**Task brief:** Nothing but the text of the listing, repeated exactly, belongs in the answer; leave the images out.

**Material for this exercise:**

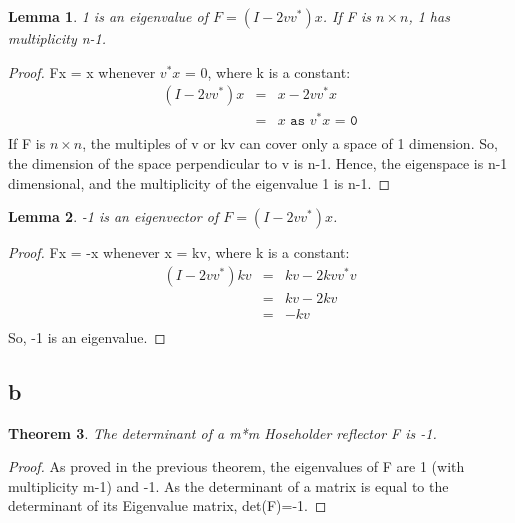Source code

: \documentclass[10pt]{amsart}
\newtheorem{thm}{Theorem}[subsection]
\newtheorem{lem}[thm]{Lemma}
\theoremstyle{remark}
\begin{document}
\begin{lem}
 1 is an eigenvalue of $F = (I-2vv^{*})x$. If F is $n\times n$, 1 has multiplicity n-1.
\end{lem}
\begin{proof}
Fx = x whenever $v^{*}x$ = 0, where k is a constant:
\begin{eqnarray} 
(I-2vv^{*})x &=& x -2vv^{*}x\\
&=& x \texttt{ as $v^{*}x$ = 0}\\
\end{eqnarray}
If F is $n\times n$, the multiples of v or kv can cover only a space of 1 dimension. So, the dimension of the space perpendicular to v is n-1. Hence, the eigenspace is n-1 dimensional, and the multiplicity of the eigenvalue 1 is n-1.
\end{proof}

\begin{lem}
 -1 is an eigenvector of $F = (I-2vv^{*})x$.
\end{lem}
\begin{proof}
Fx = -x whenever x = kv, where k is a constant:
\begin{eqnarray} 
(I-2vv^{*})kv &=& kv -2kvv^{*}v\\
&=& kv -2kv\\
&=& -kv\\
\end{eqnarray}
So, -1 is an eigenvalue.
\end{proof}


\subsection{b}
\begin{thm}
 The determinant of a m*m Hoseholder reflector F is -1.
\end{thm}
\begin{proof}
 As proved in the previous theorem, the eigenvalues of F are 1 (with multiplicity m-1) and -1. As the determinant of a matrix is equal to the determinant of its Eigenvalue matrix, det(F)=-1.
\end{proof}
\end{document}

**Output for this task:**
Source code

: \documentclass[10pt]{amsart}
\newtheorem{thm}{Theorem}[subsection]
\newtheorem{lem}[thm]{Lemma}
\theoremstyle{remark}
\begin{document}
\begin{lem}
 1 is an eigenvalue of $F = (I-2vv^{*})x$. If F is $n\times n$, 1 has multiplicity n-1.
\end{lem}
\begin{proof}
Fx = x whenever $v^{*}x$ = 0, where k is a constant:
\begin{eqnarray} 
(I-2vv^{*})x &=& x -2vv^{*}x\\
&=& x \texttt{ as $v^{*}x$ = 0}\\
\end{eqnarray}
If F is $n\times n$, the multiples of v or kv can cover only a space of 1 dimension. So, the dimension of the space perpendicular to v is n-1. Hence, the eigenspace is n-1 dimensional, and the multiplicity of the eigenvalue 1 is n-1.
\end{proof}

\begin{lem}
 -1 is an eigenvector of $F = (I-2vv^{*})x$.
\end{lem}
\begin{proof}
Fx = -x whenever x = kv, where k is a constant:
\begin{eqnarray} 
(I-2vv^{*})kv &=& kv -2kvv^{*}v\\
&=& kv -2kv\\
&=& -kv\\
\end{eqnarray}
So, -1 is an eigenvalue.
\end{proof}


\subsection{b}
\begin{thm}
 The determinant of a m*m Hoseholder reflector F is -1.
\end{thm}
\begin{proof}
 As proved in the previous theorem, the eigenvalues of F are 1 (with multiplicity m-1) and -1. As the determinant of a matrix is equal to the determinant of its Eigenvalue matrix, det(F)=-1.
\end{proof}
\end{document}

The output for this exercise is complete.